I know, I know! But I love beans in my chili.
If you want it traditional, just don't add the beans.
Serve over cornbread, Fritos, hot dogs,
baked potatoes or with tortillas or crackers.
Some favorite toppings are sour cream, onions,
red onions, tomatoes, cheese, cilantro, etc.
On the stove:
TEXAS CHILI
10 servings
2 lbs lean ground beef
1 - 46oz can tomato juice
1 - 29oz can tomato sauce
1 - 15oz can kidney beans, drained
1 - 15oz can pinto beans, drained
1 1/2 C chopped onions
1/4 C chopped green bell pepper
1/8 t ground cayenne pepper
1/2 t white sugar
1/2 t dried oregano
1/2 t pepper
1 t salt
1 1/2 t cumin
1/4 C chili powder
Cook beef in a large skillet over medium high heat until evenly brown. Drain.
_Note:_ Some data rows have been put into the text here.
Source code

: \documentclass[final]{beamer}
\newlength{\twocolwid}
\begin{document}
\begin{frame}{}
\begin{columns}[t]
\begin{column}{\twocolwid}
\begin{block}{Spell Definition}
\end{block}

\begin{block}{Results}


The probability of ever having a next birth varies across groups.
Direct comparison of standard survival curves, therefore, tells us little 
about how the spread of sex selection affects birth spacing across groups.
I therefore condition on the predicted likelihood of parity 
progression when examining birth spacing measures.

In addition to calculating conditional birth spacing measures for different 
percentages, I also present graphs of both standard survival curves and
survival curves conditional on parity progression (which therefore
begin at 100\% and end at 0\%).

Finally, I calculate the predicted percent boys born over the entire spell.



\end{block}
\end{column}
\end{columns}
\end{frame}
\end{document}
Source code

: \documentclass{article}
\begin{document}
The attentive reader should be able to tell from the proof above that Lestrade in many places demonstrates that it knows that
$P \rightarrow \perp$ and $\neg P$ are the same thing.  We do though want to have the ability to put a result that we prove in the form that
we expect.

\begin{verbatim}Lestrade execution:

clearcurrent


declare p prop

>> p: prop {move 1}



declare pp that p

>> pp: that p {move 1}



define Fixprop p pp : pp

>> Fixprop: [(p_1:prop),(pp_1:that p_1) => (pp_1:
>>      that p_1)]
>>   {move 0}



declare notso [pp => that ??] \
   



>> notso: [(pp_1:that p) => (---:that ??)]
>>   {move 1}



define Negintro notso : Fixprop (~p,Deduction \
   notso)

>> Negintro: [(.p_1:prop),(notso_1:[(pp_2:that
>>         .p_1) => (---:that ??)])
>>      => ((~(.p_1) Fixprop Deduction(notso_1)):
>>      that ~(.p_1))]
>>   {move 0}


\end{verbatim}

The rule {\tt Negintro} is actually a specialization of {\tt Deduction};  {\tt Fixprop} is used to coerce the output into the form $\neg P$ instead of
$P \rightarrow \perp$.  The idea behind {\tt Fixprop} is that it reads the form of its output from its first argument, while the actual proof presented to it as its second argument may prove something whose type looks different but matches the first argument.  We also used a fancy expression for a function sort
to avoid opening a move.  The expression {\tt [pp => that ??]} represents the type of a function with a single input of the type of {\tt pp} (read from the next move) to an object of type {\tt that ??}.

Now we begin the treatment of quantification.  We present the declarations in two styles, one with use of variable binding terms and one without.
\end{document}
In a large pot over high heat combine all ingredients.
Bring to a boil, then reduce heat to low.
Simmer for 1 1/2 hours.
In a slow cooker:
TEXAS CHILI
10 servings
2 lbs lean ground beef
1 - 46oz can tomato juice
1 - 29oz can tomato sauce
1 - 15oz can kidney beans, drained
1 - 15oz can pinto beans, drained
1 1/2 C chopped onions
1/4 C chopped green bell pepper
1/8 t ground cayenne pepper
1/2 t white sugar
1/2 t dried oregano
1/2 t pepper
1 t salt
1 1/2 t cumin
1/4 C chili powder
1 C water
Cook beef in a large skillet over medium high heat until evenly brown. Drain.
In a slow cooker set on low, combine all ingredients.
Cook 8 - 10 hours.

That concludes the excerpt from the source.